Scatterbrained Efficiency
On ADHD, Creative Explosions, and staying in the Wack.
This is not self-help. It's survival.
My 7th grade math teacher, during a parent conference, suggested to my parents that we discuss medicating me for attention deficit issues with our doctor. That didn't go over well. I'm proud to say that, despite my parents' faults, I have never taken Adderall.
Would it have helped me in school? Most definitely, especially with the way modern education works (Sit down, shut up, take notes, no physical activity, no unapproved viewpoints). But I have always had this intuitive thought that if I were ever medicated for hyperactivity or attention deficit, my imagination would have been corrupted. Despite my current low volume of work, I believe my imagination to not only be an integral part of myself, but the most valuable gift God has given me, apart from my small, but growing family.
Gifts are a hard thing to quantify, especially if the receiver of the gift knows the Giver to be Divine. The Divine by His nature cannot be quantified, and thus neither can the gift. How many of us, from storytellers to Spenglerians, have had thoughts drift away due to inaction, never completed due to distraction, and never promoted due to trepidation. God's gift of creative expression is limitless. It is we that limit it.
God has given the talent. We, the servants, must not bury it. Whether out of fear, laziness, or other excuses, we must make that talent grow. So thus, we take our gifts along with our faults and try to reconcile the two. I know I've basically described human existence, but there is more to it.
I was plotting, worldbuilding, even having full dialogues between four or five characters with myself on walks.
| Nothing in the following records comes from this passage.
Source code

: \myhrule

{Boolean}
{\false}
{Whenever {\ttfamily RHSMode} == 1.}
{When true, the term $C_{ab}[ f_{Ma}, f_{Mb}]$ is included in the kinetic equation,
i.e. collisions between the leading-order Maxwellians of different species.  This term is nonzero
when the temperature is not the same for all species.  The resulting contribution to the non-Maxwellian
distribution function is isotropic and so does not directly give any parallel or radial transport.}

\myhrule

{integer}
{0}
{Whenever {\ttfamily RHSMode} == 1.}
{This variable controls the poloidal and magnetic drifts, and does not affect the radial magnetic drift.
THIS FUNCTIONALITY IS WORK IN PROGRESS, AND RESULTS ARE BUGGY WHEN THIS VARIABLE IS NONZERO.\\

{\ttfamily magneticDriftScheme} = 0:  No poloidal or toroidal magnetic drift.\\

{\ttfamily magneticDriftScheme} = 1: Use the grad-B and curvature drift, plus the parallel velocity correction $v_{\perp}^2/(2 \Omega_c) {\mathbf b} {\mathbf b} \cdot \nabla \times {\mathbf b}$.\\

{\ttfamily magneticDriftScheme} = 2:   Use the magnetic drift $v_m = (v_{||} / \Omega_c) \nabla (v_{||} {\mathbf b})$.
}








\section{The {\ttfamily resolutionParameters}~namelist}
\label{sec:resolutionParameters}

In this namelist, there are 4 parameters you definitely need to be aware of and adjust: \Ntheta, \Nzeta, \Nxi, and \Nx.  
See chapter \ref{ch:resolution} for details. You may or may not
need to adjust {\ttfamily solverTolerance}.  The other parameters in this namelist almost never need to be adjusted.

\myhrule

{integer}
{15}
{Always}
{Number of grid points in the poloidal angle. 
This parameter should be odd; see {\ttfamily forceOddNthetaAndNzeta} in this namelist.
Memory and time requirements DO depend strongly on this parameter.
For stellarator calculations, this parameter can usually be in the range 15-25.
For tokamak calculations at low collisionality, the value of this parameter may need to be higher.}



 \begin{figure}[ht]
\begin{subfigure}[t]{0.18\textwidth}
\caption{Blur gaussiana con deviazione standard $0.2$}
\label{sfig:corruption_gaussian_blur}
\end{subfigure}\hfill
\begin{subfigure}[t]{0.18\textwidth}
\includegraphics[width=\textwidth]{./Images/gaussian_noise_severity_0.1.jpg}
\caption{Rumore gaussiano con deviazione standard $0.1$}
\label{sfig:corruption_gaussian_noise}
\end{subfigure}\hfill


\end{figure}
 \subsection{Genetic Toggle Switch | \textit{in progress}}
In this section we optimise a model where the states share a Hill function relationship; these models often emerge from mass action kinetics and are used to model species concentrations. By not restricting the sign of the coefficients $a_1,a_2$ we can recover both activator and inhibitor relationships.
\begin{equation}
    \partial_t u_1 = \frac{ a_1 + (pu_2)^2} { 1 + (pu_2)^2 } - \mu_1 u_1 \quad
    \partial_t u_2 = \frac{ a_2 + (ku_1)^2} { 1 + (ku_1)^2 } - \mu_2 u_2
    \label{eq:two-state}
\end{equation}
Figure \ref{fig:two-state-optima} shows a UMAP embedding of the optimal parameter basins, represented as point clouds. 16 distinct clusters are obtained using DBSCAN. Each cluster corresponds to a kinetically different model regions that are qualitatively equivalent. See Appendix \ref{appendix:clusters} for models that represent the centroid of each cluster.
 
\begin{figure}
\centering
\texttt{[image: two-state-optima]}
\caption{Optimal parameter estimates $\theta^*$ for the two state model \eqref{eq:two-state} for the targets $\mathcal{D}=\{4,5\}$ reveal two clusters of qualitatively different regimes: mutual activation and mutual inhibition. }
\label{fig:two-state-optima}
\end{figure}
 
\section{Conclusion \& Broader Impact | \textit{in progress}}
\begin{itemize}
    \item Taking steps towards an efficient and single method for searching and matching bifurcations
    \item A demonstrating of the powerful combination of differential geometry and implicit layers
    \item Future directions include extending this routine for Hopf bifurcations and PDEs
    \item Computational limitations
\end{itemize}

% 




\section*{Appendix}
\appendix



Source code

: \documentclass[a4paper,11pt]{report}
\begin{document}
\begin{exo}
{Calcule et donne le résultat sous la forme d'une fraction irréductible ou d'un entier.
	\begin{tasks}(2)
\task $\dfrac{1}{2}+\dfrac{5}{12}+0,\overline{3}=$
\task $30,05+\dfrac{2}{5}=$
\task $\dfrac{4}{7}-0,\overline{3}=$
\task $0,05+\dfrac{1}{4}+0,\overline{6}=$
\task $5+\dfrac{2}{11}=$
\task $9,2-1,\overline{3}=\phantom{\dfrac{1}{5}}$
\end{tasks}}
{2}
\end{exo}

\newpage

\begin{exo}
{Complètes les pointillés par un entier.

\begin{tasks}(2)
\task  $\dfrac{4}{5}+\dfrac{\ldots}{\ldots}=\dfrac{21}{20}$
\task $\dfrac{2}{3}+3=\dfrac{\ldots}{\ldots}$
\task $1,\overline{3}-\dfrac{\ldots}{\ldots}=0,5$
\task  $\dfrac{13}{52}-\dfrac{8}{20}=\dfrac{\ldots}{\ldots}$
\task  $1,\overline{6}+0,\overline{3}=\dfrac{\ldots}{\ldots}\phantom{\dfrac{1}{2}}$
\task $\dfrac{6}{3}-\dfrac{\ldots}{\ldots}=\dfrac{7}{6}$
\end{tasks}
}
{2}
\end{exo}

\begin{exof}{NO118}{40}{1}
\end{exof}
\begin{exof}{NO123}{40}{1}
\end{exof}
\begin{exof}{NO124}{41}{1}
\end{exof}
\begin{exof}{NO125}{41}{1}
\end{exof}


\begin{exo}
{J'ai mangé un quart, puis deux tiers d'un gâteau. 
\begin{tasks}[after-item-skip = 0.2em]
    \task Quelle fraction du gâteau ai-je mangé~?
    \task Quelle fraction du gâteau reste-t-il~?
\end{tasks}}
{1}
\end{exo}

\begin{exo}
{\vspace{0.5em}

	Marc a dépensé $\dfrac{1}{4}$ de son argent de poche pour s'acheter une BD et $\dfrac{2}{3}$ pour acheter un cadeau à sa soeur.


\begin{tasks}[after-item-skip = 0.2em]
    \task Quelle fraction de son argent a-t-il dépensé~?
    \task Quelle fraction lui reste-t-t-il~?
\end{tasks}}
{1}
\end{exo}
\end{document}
Yet no prose was written. Nothing was published. Soon readers will be introduced to my fantasy world. A world I conceived of and sub-created over a decade ago. Nothing from it has ever been formally published. Not in a contest and not on Substack. Part of this is fear, but the other part is that tendency that my 7th grade teacher picked up on. I, like many creatives, am all over the place.
I have, in the past three months, put some amount of work into:
Three fantasy works; Five science-fiction works; Two original tabletop RPG systems; Five German-style boardgames; Something between ten and fifteen reflection essays; And one alternate history timeline.
I'm not bragging. This is bad. It's too much. Obviously it's too much. This is not impressive. This is the reason why I have to give myself deadlines for uploading on Substack (and why I failed on the last story by a few days). Stuff has to go, especially now that I have people who are subscribed to me (shout out to all ten of you). Making Realms Untold was me burning the ships in my mind. Even behind a pen name, I'm out there. People I have never met have read a vignette of Concrete Sunrise. Despite the low numbers, it is still surreal. And slightly mortifying. So I need and system where I can keep my imagination going, while keeping the hyperactivity in check.
After January twentieth, the theme for the year dropped:
"You can just do things."
Simple, effective, applicable to national politics, personal fitness, fiction writing, and everything in between. You don't need permission to do what something inside of you is urging you to do. You don't need to follow someone else's system that they claim will work (for a subscription fee of course). You definitely don't need to operate within your perception of established rules and guidelines. I was afraid I was wasting God's time by writing and not publishing. I was afraid I was wasting God's gift by not completing projects. I was sure that no publisher would ever sign off on anything I wrote.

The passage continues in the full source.